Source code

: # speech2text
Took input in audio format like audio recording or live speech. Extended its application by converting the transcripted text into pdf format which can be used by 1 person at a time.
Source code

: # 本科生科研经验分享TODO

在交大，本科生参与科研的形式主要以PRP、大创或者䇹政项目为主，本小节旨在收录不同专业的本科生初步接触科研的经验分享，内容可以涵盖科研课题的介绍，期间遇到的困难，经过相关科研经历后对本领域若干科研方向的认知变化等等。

━━━━━━

Problem requirements >>
Repeat the material exactly, please, so that each line matches its source.

Reply >>
Source code

: # speech2text
Took input in audio format like audio recording or live speech. Extended its application by converting the transcripted text into pdf format which can be used by 1 person at a time.
Source code

: # 本科生科研经验分享TODO

在交大，本科生参与科研的形式主要以PRP、大创或者䇹政项目为主，本小节旨在收录不同专业的本科生初步接触科研的经验分享，内容可以涵盖科研课题的介绍，期间遇到的困难，经过相关科研经历后对本领域若干科研方向的认知变化等等。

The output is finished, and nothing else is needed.